WORK ITEM:
Write out the line with "- Caching layer implementation" and each line after it to the end of the material, exactly as they appear and with nothing else.

DATA TO PROCESS:
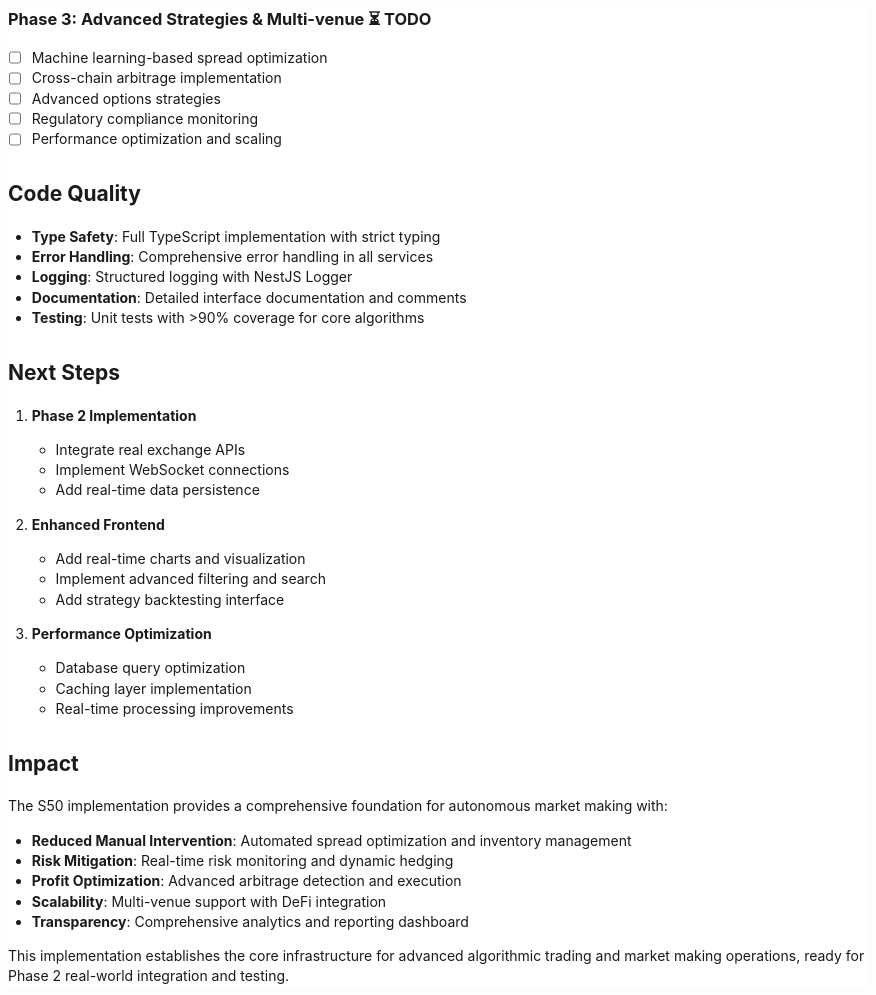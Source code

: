 ### Phase 3: Advanced Strategies & Multi-venue ⏳ TODO

- [ ] Machine learning-based spread optimization
- [ ] Cross-chain arbitrage implementation
- [ ] Advanced options strategies
- [ ] Regulatory compliance monitoring
- [ ] Performance optimization and scaling

## Code Quality

- **Type Safety**: Full TypeScript implementation with strict typing
- **Error Handling**: Comprehensive error handling in all services
- **Logging**: Structured logging with NestJS Logger
- **Documentation**: Detailed interface documentation and comments
- **Testing**: Unit tests with >90% coverage for core algorithms

## Next Steps

1. **Phase 2 Implementation**
   - Integrate real exchange APIs
   - Implement WebSocket connections
   - Add real-time data persistence

2. **Enhanced Frontend**
   - Add real-time charts and visualization
   - Implement advanced filtering and search
   - Add strategy backtesting interface

3. **Performance Optimization**
   - Database query optimization
   - Caching layer implementation
   - Real-time processing improvements

## Impact

The S50 implementation provides a comprehensive foundation for autonomous market making with:

- **Reduced Manual Intervention**: Automated spread optimization and inventory management
- **Risk Mitigation**: Real-time risk monitoring and dynamic hedging
- **Profit Optimization**: Advanced arbitrage detection and execution
- **Scalability**: Multi-venue support with DeFi integration
- **Transparency**: Comprehensive analytics and reporting dashboard

This implementation establishes the core infrastructure for advanced algorithmic trading and market making operations, ready for Phase 2 real-world integration and testing.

SOLVED EXERCISE:
   - Caching layer implementation
   - Real-time processing improvements

## Impact

The S50 implementation provides a comprehensive foundation for autonomous market making with:

- **Reduced Manual Intervention**: Automated spread optimization and inventory management
- **Risk Mitigation**: Real-time risk monitoring and dynamic hedging
- **Profit Optimization**: Advanced arbitrage detection and execution
- **Scalability**: Multi-venue support with DeFi integration
- **Transparency**: Comprehensive analytics and reporting dashboard

This implementation establishes the core infrastructure for advanced algorithmic trading and market making operations, ready for Phase 2 real-world integration and testing.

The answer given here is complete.